Top of Supplied material
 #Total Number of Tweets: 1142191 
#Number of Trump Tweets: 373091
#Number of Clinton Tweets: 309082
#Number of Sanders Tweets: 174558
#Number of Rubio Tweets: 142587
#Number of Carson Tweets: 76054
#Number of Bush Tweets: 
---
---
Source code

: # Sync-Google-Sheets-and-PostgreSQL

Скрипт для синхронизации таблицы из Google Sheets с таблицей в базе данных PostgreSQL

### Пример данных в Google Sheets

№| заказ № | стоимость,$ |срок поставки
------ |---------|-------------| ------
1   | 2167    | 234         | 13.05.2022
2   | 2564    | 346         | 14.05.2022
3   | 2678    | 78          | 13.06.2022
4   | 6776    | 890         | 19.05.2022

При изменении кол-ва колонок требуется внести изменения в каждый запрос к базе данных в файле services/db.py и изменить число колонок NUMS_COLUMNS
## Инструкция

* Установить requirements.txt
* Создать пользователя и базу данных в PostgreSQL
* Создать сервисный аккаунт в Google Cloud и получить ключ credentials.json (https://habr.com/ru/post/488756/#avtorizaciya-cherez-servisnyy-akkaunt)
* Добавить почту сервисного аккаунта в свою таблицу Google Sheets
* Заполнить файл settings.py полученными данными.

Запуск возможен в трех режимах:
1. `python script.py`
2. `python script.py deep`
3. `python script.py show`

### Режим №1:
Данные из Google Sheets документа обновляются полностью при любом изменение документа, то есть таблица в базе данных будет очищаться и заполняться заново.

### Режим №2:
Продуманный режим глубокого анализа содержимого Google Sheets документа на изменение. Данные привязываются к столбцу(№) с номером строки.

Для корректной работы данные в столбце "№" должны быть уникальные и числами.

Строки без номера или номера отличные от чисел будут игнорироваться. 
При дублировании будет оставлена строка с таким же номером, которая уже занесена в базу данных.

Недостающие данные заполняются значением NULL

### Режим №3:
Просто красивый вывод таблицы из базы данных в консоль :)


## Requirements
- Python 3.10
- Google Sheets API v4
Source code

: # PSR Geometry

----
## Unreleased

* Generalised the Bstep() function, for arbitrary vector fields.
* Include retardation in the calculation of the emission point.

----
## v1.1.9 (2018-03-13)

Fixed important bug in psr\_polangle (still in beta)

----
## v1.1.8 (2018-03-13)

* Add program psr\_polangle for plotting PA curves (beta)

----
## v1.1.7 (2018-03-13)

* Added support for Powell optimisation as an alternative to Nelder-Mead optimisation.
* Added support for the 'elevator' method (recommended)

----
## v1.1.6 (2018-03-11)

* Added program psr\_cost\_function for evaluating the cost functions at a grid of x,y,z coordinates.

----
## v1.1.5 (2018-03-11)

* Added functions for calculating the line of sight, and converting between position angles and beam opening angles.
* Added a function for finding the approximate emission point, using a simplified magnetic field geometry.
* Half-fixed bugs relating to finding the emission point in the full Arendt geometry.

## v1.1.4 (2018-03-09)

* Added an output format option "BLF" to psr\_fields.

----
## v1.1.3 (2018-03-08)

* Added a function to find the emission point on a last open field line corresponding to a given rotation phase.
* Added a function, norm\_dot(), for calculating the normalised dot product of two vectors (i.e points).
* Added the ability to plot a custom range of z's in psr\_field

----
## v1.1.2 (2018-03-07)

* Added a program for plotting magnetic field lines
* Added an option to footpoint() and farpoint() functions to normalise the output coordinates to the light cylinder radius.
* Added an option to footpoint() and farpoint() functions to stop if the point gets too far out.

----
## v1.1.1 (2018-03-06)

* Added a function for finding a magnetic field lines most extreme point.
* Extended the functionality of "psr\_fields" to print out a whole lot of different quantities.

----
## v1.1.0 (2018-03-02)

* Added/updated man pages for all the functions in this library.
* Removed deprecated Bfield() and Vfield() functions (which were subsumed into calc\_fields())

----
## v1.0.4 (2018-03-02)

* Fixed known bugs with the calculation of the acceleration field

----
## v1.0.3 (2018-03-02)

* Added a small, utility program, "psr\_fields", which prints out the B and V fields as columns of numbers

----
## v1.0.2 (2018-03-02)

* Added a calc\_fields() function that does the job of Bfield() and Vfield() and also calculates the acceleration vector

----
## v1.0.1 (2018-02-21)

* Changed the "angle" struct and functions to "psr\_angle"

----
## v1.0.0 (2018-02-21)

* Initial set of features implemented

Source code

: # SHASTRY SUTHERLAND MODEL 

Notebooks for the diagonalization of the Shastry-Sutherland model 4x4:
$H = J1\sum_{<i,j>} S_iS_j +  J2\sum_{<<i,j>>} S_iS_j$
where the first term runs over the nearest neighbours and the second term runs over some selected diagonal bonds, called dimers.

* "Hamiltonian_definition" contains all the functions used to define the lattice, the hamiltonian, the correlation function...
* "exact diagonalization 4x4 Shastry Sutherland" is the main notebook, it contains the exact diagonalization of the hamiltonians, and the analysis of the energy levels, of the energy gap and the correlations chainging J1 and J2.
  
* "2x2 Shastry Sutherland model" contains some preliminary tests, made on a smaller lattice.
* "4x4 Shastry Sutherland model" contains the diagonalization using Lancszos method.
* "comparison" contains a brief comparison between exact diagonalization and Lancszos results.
Bottom of Supplied material
__Action item__.
Give a verbatim copy of the material above.

__Output for this exercise__.
 #Total Number of Tweets: 1142191 
#Number of Trump Tweets: 373091
#Number of Clinton Tweets: 309082
#Number of Sanders Tweets: 174558
#Number of Rubio Tweets: 142587
#Number of Carson Tweets: 76054
#Number of Bush Tweets: 
---
---
Source code

: # Sync-Google-Sheets-and-PostgreSQL

Скрипт для синхронизации таблицы из Google Sheets с таблицей в базе данных PostgreSQL

### Пример данных в Google Sheets

№| заказ № | стоимость,$ |срок поставки
------ |---------|-------------| ------
1   | 2167    | 234         | 13.05.2022
2   | 2564    | 346         | 14.05.2022
3   | 2678    | 78          | 13.06.2022
4   | 6776    | 890         | 19.05.2022

При изменении кол-ва колонок требуется внести изменения в каждый запрос к базе данных в файле services/db.py и изменить число колонок NUMS_COLUMNS
## Инструкция

* Установить requirements.txt
* Создать пользователя и базу данных в PostgreSQL
* Создать сервисный аккаунт в Google Cloud и получить ключ credentials.json (https://habr.com/ru/post/488756/#avtorizaciya-cherez-servisnyy-akkaunt)
* Добавить почту сервисного аккаунта в свою таблицу Google Sheets
* Заполнить файл settings.py полученными данными.

Запуск возможен в трех режимах:
1. `python script.py`
2. `python script.py deep`
3. `python script.py show`

### Режим №1:
Данные из Google Sheets документа обновляются полностью при любом изменение документа, то есть таблица в базе данных будет очищаться и заполняться заново.

### Режим №2:
Продуманный режим глубокого анализа содержимого Google Sheets документа на изменение. Данные привязываются к столбцу(№) с номером строки.

Для корректной работы данные в столбце "№" должны быть уникальные и числами.

Строки без номера или номера отличные от чисел будут игнорироваться. 
При дублировании будет оставлена строка с таким же номером, которая уже занесена в базу данных.

Недостающие данные заполняются значением NULL

### Режим №3:
Просто красивый вывод таблицы из базы данных в консоль :)


## Requirements
- Python 3.10
- Google Sheets API v4
Source code

: # PSR Geometry

----
## Unreleased

* Generalised the Bstep() function, for arbitrary vector fields.
* Include retardation in the calculation of the emission point.

----
## v1.1.9 (2018-03-13)

Fixed important bug in psr\_polangle (still in beta)

----
## v1.1.8 (2018-03-13)

* Add program psr\_polangle for plotting PA curves (beta)

----
## v1.1.7 (2018-03-13)

* Added support for Powell optimisation as an alternative to Nelder-Mead optimisation.
* Added support for the 'elevator' method (recommended)

----
## v1.1.6 (2018-03-11)

* Added program psr\_cost\_function for evaluating the cost functions at a grid of x,y,z coordinates.

----
## v1.1.5 (2018-03-11)

* Added functions for calculating the line of sight, and converting between position angles and beam opening angles.
* Added a function for finding the approximate emission point, using a simplified magnetic field geometry.
* Half-fixed bugs relating to finding the emission point in the full Arendt geometry.

## v1.1.4 (2018-03-09)

* Added an output format option "BLF" to psr\_fields.

----
## v1.1.3 (2018-03-08)

* Added a function to find the emission point on a last open field line corresponding to a given rotation phase.
* Added a function, norm\_dot(), for calculating the normalised dot product of two vectors (i.e points).
* Added the ability to plot a custom range of z's in psr\_field

----
## v1.1.2 (2018-03-07)

* Added a program for plotting magnetic field lines
* Added an option to footpoint() and farpoint() functions to normalise the output coordinates to the light cylinder radius.
* Added an option to footpoint() and farpoint() functions to stop if the point gets too far out.

----
## v1.1.1 (2018-03-06)

* Added a function for finding a magnetic field lines most extreme point.
* Extended the functionality of "psr\_fields" to print out a whole lot of different quantities.

----
## v1.1.0 (2018-03-02)

* Added/updated man pages for all the functions in this library.
* Removed deprecated Bfield() and Vfield() functions (which were subsumed into calc\_fields())

----
## v1.0.4 (2018-03-02)

* Fixed known bugs with the calculation of the acceleration field

----
## v1.0.3 (2018-03-02)

* Added a small, utility program, "psr\_fields", which prints out the B and V fields as columns of numbers

----
## v1.0.2 (2018-03-02)

* Added a calc\_fields() function that does the job of Bfield() and Vfield() and also calculates the acceleration vector

----
## v1.0.1 (2018-02-21)

* Changed the "angle" struct and functions to "psr\_angle"

----
## v1.0.0 (2018-02-21)

* Initial set of features implemented

Source code

: # SHASTRY SUTHERLAND MODEL 

Notebooks for the diagonalization of the Shastry-Sutherland model 4x4:
$H = J1\sum_{<i,j>} S_iS_j +  J2\sum_{<<i,j>>} S_iS_j$
where the first term runs over the nearest neighbours and the second term runs over some selected diagonal bonds, called dimers.

* "Hamiltonian_definition" contains all the functions used to define the lattice, the hamiltonian, the correlation function...
* "exact diagonalization 4x4 Shastry Sutherland" is the main notebook, it contains the exact diagonalization of the hamiltonians, and the analysis of the energy levels, of the energy gap and the correlations chainging J1 and J2.
  
* "2x2 Shastry Sutherland model" contains some preliminary tests, made on a smaller lattice.
* "4x4 Shastry Sutherland model" contains the diagonalization using Lancszos method.
* "comparison" contains a brief comparison between exact diagonalization and Lancszos results.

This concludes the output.